> YOUR OBJECTIVE
From the entries below, retype only the lines from the one with "main / footer)" through the one with "MongoDB avec Mongoose", exactly as written.

** MATERIAL FOR THE TASK follows **

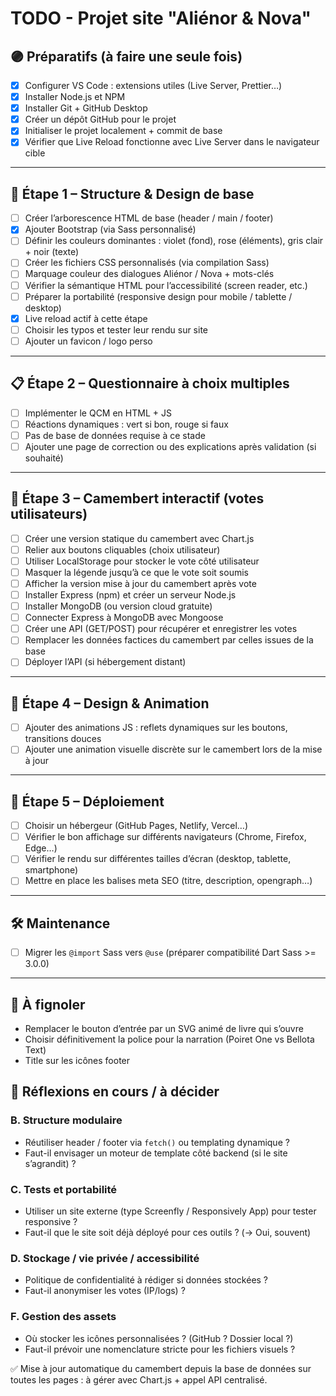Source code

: # TODO - Projet site "Aliénor & Nova"

## 🟣 Préparatifs (à faire une seule fois)

-   [x] Configurer VS Code : extensions utiles (Live Server, Prettier…)
-   [x] Installer Node.js et NPM
-   [x] Installer Git + GitHub Desktop
-   [x] Créer un dépôt GitHub pour le projet
-   [x] Initialiser le projet localement + commit de base
-   [x] Vérifier que Live Reload fonctionne avec Live Server dans le navigateur cible

---

## 🌸 Étape 1 – Structure & Design de base

-   [ ] Créer l’arborescence HTML de base (header / main / footer)
-   [x] Ajouter Bootstrap (via Sass personnalisé)
-   [ ] Définir les couleurs dominantes : violet (fond), rose (éléments), gris clair + noir (texte)
-   [ ] Créer les fichiers CSS personnalisés (via compilation Sass)
-   [ ] Marquage couleur des dialogues Aliénor / Nova + mots-clés
-   [ ] Vérifier la sémantique HTML pour l’accessibilité (screen reader, etc.)
-   [ ] Préparer la portabilité (responsive design pour mobile / tablette / desktop)
-   [x] Live reload actif à cette étape
-   [ ] Choisir les typos et tester leur rendu sur site
-   [ ] Ajouter un favicon / logo perso

---

## 📋 Étape 2 – Questionnaire à choix multiples

-   [ ] Implémenter le QCM en HTML + JS
-   [ ] Réactions dynamiques : vert si bon, rouge si faux
-   [ ] Pas de base de données requise à ce stade
-   [ ] Ajouter une page de correction ou des explications après validation (si souhaité)

---

## 🧁 Étape 3 – Camembert interactif (votes utilisateurs)

-   [ ] Créer une version statique du camembert avec Chart.js
-   [ ] Relier aux boutons cliquables (choix utilisateur)
-   [ ] Utiliser LocalStorage pour stocker le vote côté utilisateur
-   [ ] Masquer la légende jusqu’à ce que le vote soit soumis
-   [ ] Afficher la version mise à jour du camembert après vote
-   [ ] Installer Express (npm) et créer un serveur Node.js
-   [ ] Installer MongoDB (ou version cloud gratuite)
-   [ ] Connecter Express à MongoDB avec Mongoose
-   [ ] Créer une API (GET/POST) pour récupérer et enregistrer les votes
-   [ ] Remplacer les données factices du camembert par celles issues de la base
-   [ ] Déployer l’API (si hébergement distant)

---

## 🎨 Étape 4 – Design & Animation

-   [ ] Ajouter des animations JS : reflets dynamiques sur les boutons, transitions douces
-   [ ] Ajouter une animation visuelle discrète sur le camembert lors de la mise à jour

---

## 🚀 Étape 5 – Déploiement

-   [ ] Choisir un hébergeur (GitHub Pages, Netlify, Vercel…)
-   [ ] Vérifier le bon affichage sur différents navigateurs (Chrome, Firefox, Edge…)
-   [ ] Vérifier le rendu sur différentes tailles d’écran (desktop, tablette, smartphone)
-   [ ] Mettre en place les balises meta SEO (titre, description, opengraph…)

---

## 🛠️ Maintenance

-   [ ] Migrer les `@import` Sass vers `@use` (préparer compatibilité Dart Sass >= 3.0.0)

---

## 🧹 À fignoler

-   Remplacer le bouton d’entrée par un SVG animé de livre qui s’ouvre
-   Choisir définitivement la police pour la narration (Poiret One vs Bellota Text)
-   Title sur les icônes footer

## 💭 Réflexions en cours / à décider

### B. Structure modulaire

-   Réutiliser header / footer via `fetch()` ou templating dynamique ?
-   Faut-il envisager un moteur de template côté backend (si le site s’agrandit) ?

### C. Tests et portabilité

-   Utiliser un site externe (type Screenfly / Responsively App) pour tester responsive ?
-   Faut-il que le site soit déjà déployé pour ces outils ? (→ Oui, souvent)

### D. Stockage / vie privée / accessibilité

-   Politique de confidentialité à rédiger si données stockées ?
-   Faut-il anonymiser les votes (IP/logs) ?

### F. Gestion des assets

-   Où stocker les icônes personnalisées ? (GitHub ? Dossier local ?)
-   Faut-il prévoir une nomenclature stricte pour les fichiers visuels ?

✅ Mise à jour automatique du camembert depuis la base de données sur toutes les pages : à gérer avec Chart.js + appel API centralisé.
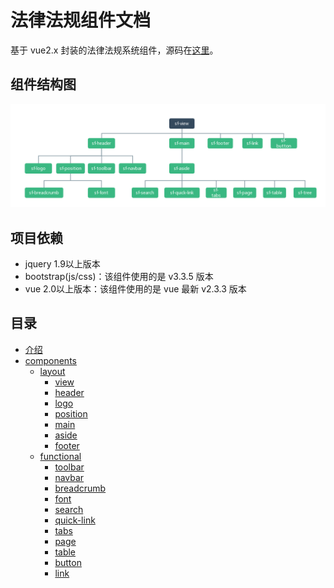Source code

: # 法律法规组件文档
基于 vue2.x 封装的法律法规系统组件，源码在[这里](https://github.com/gongph/sflds-vue)。

## 组件结构图

![preview](./media/components.png)

## 项目依赖
- jquery 1.9以上版本
- bootstrap(js/css)：该组件使用的是 v3.3.5 版本
- vue 2.0以上版本：该组件使用的是 vue 最新 v2.3.3 版本

## 目录
- [介绍](README.md)
- [components]()
  - [layout]()
    - [view](./view.md)
    - [header](./header.md)
    - [logo](./logo.md)
    - [position](./position.md)
    - [main](./main.md)
    - [aside](./aside.md)
    - [footer](./footer.md)
  - [functional]()
    - [toolbar](./toolbar.md)
    - [navbar](./navbar.md)
    - [breadcrumb](./breadcrumb.md)
    - [font](./font.md)
    - [search](./search.md)
    - [quick-link](./quick-link.md)
    - [tabs](./tabs.md)
    - [page](./page.md)
    - [table](./table.md)
    - [button](./button.md)
    - [link](./link.md)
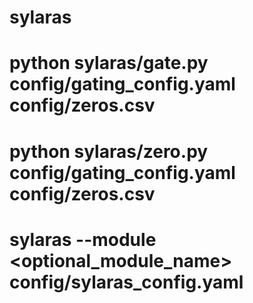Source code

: # sylaras
# python sylaras/gate.py config/gating_config.yaml config/zeros.csv
# python sylaras/zero.py config/gating_config.yaml config/zeros.csv
# sylaras --module <optional_module_name> config/sylaras_config.yaml
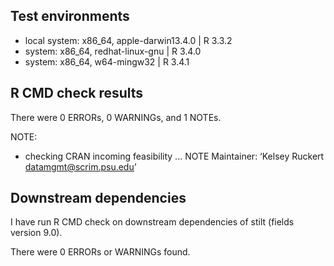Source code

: ## Test environments
* local system: x86_64, apple-darwin13.4.0 | R 3.3.2
* system: x86_64, redhat-linux-gnu | R 3.4.0 
* system: x86_64, w64-mingw32 | R 3.4.1

## R CMD check results
There were 0 ERRORs, 0 WARNINGs, and 1 NOTEs.  

NOTE:
* checking CRAN incoming feasibility ... NOTE
Maintainer: ‘Kelsey Ruckert <datamgmt@scrim.psu.edu>’

## Downstream dependencies
I have run R CMD check on downstream dependencies of stilt (fields version 9.0).

There were 0 ERRORs or WARNINGs found.
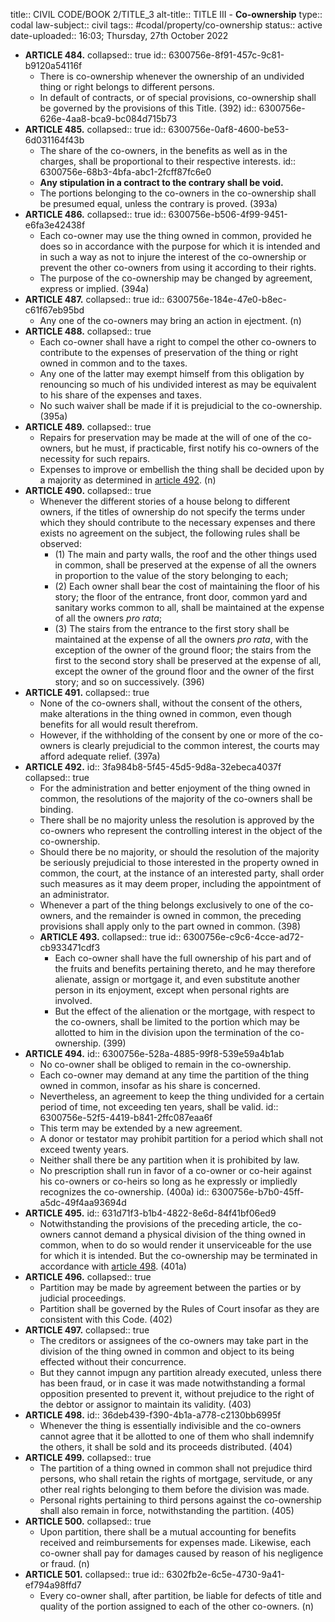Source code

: title:: CIVIL CODE/BOOK 2/TITLE_3
alt-title:: TITLE III - **Co-ownership**
type:: codal
law-subject:: civil
tags:: #codal/property/co-ownership
status:: active
date-uploaded:: 16:03; Thursday, 27th October 2022

- **ARTICLE 484.**
  collapsed:: true
  id:: 6300756e-8f91-457c-9c81-b9120a54116f
	- There is co-ownership whenever the ownership of an undivided thing or right belongs to different persons.
	- In default of contracts, or of special provisions, co-ownership shall be governed by the provisions of this Title. (392)
	  id:: 6300756e-626e-4aa8-bca9-bc084d715b73
- **ARTICLE 485.**
  collapsed:: true
  id:: 6300756e-0af8-4600-be53-6d031164f43b
	- The share of the co-owners, in the benefits as well as in the charges, shall be proportional to their respective interests.
	  id:: 6300756e-68b3-4bfa-abc1-2fcff87fc6e0
	- **Any stipulation in a contract to the contrary shall be void.**
	- The portions belonging to the co-owners in the co-ownership shall be presumed equal, unless the contrary is proved. (393a)
- **ARTICLE 486.**
  collapsed:: true
  id:: 6300756e-b506-4f99-9451-e6fa3e42438f
	- Each co-owner may use the thing owned in common, provided he does so in accordance with the purpose for which it is intended and in such a way as not to injure the interest of the co-ownership or prevent the other co-owners from using it according to their rights.
	- The purpose of the co-ownership may be changed by agreement, express or implied. (394a)
- **ARTICLE 487.**
  collapsed:: true
  id:: 6300756e-184e-47e0-b8ec-c61f67eb95bd
	- Any one of the co-owners may bring an action in ejectment. (n)
- **ARTICLE 488.**
  collapsed:: true
	- Each co-owner shall have a right to compel the other co-owners to contribute to the expenses of preservation of the thing or right owned in common and to the taxes.
	- Any one of the latter may exempt himself from this obligation by renouncing so much of his undivided interest as may be equivalent to his share of the expenses and taxes.
	- No such waiver shall be made if it is prejudicial to the co-ownership. (395a)
- **ARTICLE 489.**
  collapsed:: true
	- Repairs for preservation may be made at the will of one of the co-owners, but he must, if practicable, first notify his co-owners of the necessity for such repairs.
	- Expenses to improve or embellish the thing shall be decided upon by a majority as determined in [article 492](((3fa984b8-5f45-45d5-9d8a-32ebeca4037f))). (n)
- **ARTICLE 490.**
  collapsed:: true
	- Whenever the different stories of a house belong to different owners, if the titles of ownership do not specify the terms under which they should contribute to the necessary expenses and there exists no agreement on the subject, the following rules shall be observed:
		- (1) The main and party walls, the roof and the other things used in common, shall be preserved at the expense of all the owners in proportion to the value of the story belonging to each;
		- (2) Each owner shall bear the cost of maintaining the floor of his story; the floor of the entrance, front door, common yard and sanitary works common to all, shall be maintained at the expense of all the owners *pro rata*;
		- (3) The stairs from the entrance to the first story shall be maintained at the expense of all the owners *pro rata*, with the exception of the owner of the ground floor; the stairs from the first to the second story shall be preserved at the expense of all, except the owner of the ground floor and the owner of the first story; and so on successively. (396)
- **ARTICLE 491.**
  collapsed:: true
	- None of the co-owners shall, without the consent of the others, make alterations in the thing owned in common, even though benefits for all would result therefrom.
	- However, if the withholding of the consent by one or more of the co-owners is clearly prejudicial to the common interest, the courts may afford adequate relief. (397a)
- **ARTICLE 492.**
  id:: 3fa984b8-5f45-45d5-9d8a-32ebeca4037f
  collapsed:: true
	- For the administration and better enjoyment of the thing owned in common, the resolutions of the majority of the co-owners shall be binding.
	- There shall be no majority unless the resolution is approved by the co-owners who represent the controlling interest in the object of the co-ownership.
	- Should there be no majority, or should the resolution of the majority be seriously prejudicial to those interested in the property owned in common, the court, at the instance of an interested party, shall order such measures as it may deem proper, including the appointment of an administrator.
	- Whenever a part of the thing belongs exclusively to one of the co-owners, and the remainder is owned in common, the preceding provisions shall apply only to the part owned in common. (398)
	- **ARTICLE 493.**
	  collapsed:: true
	  id:: 6300756e-c9c6-4cce-ad72-cb933471cdf3
		- Each co-owner shall have the full ownership of his part and of the fruits and benefits pertaining thereto, and he may therefore alienate, assign or mortgage it, and even substitute another person in its enjoyment, except when personal rights are involved.
		- But the effect of the alienation or the mortgage, with respect to the co-owners, shall be limited to the portion which may be allotted to him in the division upon the termination of the co-ownership. (399)
- **ARTICLE 494.**
  id:: 6300756e-528a-4885-99f8-539e59a4b1ab
	- No co-owner shall be obliged to remain in the co-ownership.
	- Each co-owner may demand at any time the partition of the thing owned in common, insofar as his share is concerned.
	- Nevertheless, an agreement to keep the thing undivided for a certain period of time, not exceeding ten years, shall be valid. 
	  id:: 6300756e-52f5-4419-b841-2ffc087eaa6f
	- This term may be extended by a new agreement.
	- A donor or testator may prohibit partition for a period which shall not exceed twenty years.
	- Neither shall there be any partition when it is prohibited by law.
	- No prescription shall run in favor of a co-owner or co-heir against his co-owners or co-heirs so long as he expressly or impliedly recognizes the co-ownership. (400a)
	  id:: 6300756e-b7b0-45ff-a5dc-49f4aa93694d
- **ARTICLE 495.**
  id:: 631d71f3-b1b4-4822-8e6d-84f41bf06ed9
	- Notwithstanding the provisions of the preceding article, the co-owners cannot demand a physical division of the thing owned in common, when to do so would render it unserviceable for the use for which it is intended. But the co-ownership may be terminated in accordance with [article 498](((36deb439-f390-4b1a-a778-c2130bb6995f))). (401a)
- **ARTICLE 496.**
  collapsed:: true
	- Partition may be made by agreement between the parties or by judicial proceedings.
	- Partition shall be governed by the Rules of Court insofar as they are consistent with this Code. (402)
- **ARTICLE 497.**
  collapsed:: true
	- The creditors or assignees of the co-owners may take part in the division of the thing owned in common and object to its being effected without their concurrence.
	- But they cannot impugn any partition already executed, unless there has been fraud, or in case it was made notwithstanding a formal opposition presented to prevent it, without prejudice to the right of the debtor or assignor to maintain its validity. (403)
- **ARTICLE 498.**
  id:: 36deb439-f390-4b1a-a778-c2130bb6995f
	- Whenever the thing is essentially indivisible and the co-owners cannot agree that it be allotted to one of them who shall indemnify the others, it shall be sold and its proceeds distributed. (404)
- **ARTICLE 499.**
  collapsed:: true
	- The partition of a thing owned in common shall not prejudice third persons, who shall retain the rights of mortgage, servitude, or any other real rights belonging to them before the division was made.
	- Personal rights pertaining to third persons against the co-ownership shall also remain in force, notwithstanding the partition. (405)
- **ARTICLE 500.**
  collapsed:: true
	- Upon partition, there shall be a mutual accounting for benefits received and reimbursements for expenses made. Likewise, each co-owner shall pay for damages caused by reason of his negligence or fraud. (n)
- **ARTICLE 501.**
  collapsed:: true
  id:: 6302fb2e-6c5e-4730-9a41-ef794a98ffd7
	- Every co-owner shall, after partition, be liable for defects of title and quality of the portion assigned to each of the other co-owners. (n)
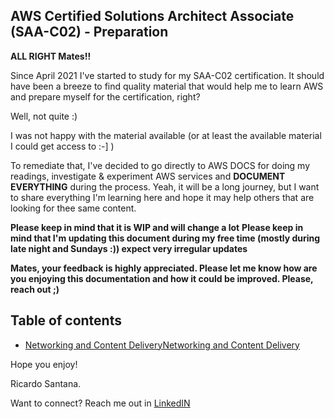
## AWS Certified Solutions Architect Associate (SAA-C02) - Preparation  

**ALL RIGHT Mates!!**  

Since April 2021 I've started to study for my SAA-C02 certification. It should have been a breeze to find quality material that would help me to learn AWS and prepare myself for the certification, right?  

Well, not quite :)

I was not happy with the material available (or at least the available material I could get access to :-] )

To remediate that, I've decided to go directly to AWS DOCS for doing my readings, investigate & experiment AWS services and **DOCUMENT EVERYTHING** during the process. Yeah, it will be a long journey, but I want to share everything I'm learning here and hope it may help others that are looking for thee same content.

**Please keep in mind that it is WIP and will change a lot**
**Please keep in mind that I'm updating this document during my free time (mostly during late night and Sundays :)) expect very irregular updates**  

**Mates, your feedback is highly appreciated. Please let me know how are you enjoying this documentation and how it could be improved. Please, reach out ;)**

## Table of contents  

* [Networking and Content DeliveryNetworking and Content Delivery](https://github.com/rcsgit/SAA-C02_exam_prep/blob/main/AWS_Services_and_Features/Networking_and_Content_Delivery/Networking_and_Content_Delivery.MD)

Hope you enjoy!

Ricardo Santana.

Want to connect?
Reach me out in [LinkedIN](https://www.linkedin.com/in/ricardocostasantana/)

** End of MATERIAL FOR THE TASK **

> WRITTEN ANSWER
-   [ ] Créer l’arborescence HTML de base (header / main / footer)
-   [x] Ajouter Bootstrap (via Sass personnalisé)
-   [ ] Définir les couleurs dominantes : violet (fond), rose (éléments), gris clair + noir (texte)
-   [ ] Créer les fichiers CSS personnalisés (via compilation Sass)
-   [ ] Marquage couleur des dialogues Aliénor / Nova + mots-clés
-   [ ] Vérifier la sémantique HTML pour l’accessibilité (screen reader, etc.)
-   [ ] Préparer la portabilité (responsive design pour mobile / tablette / desktop)
-   [x] Live reload actif à cette étape
-   [ ] Choisir les typos et tester leur rendu sur site
-   [ ] Ajouter un favicon / logo perso

---

## 📋 Étape 2 – Questionnaire à choix multiples

-   [ ] Implémenter le QCM en HTML + JS
-   [ ] Réactions dynamiques : vert si bon, rouge si faux
-   [ ] Pas de base de données requise à ce stade
-   [ ] Ajouter une page de correction ou des explications après validation (si souhaité)

---

## 🧁 Étape 3 – Camembert interactif (votes utilisateurs)

-   [ ] Créer une version statique du camembert avec Chart.js
-   [ ] Relier aux boutons cliquables (choix utilisateur)
-   [ ] Utiliser LocalStorage pour stocker le vote côté utilisateur
-   [ ] Masquer la légende jusqu’à ce que le vote soit soumis
-   [ ] Afficher la version mise à jour du camembert après vote
-   [ ] Installer Express (npm) et créer un serveur Node.js
-   [ ] Installer MongoDB (ou version cloud gratuite)
-   [ ] Connecter Express à MongoDB avec Mongoose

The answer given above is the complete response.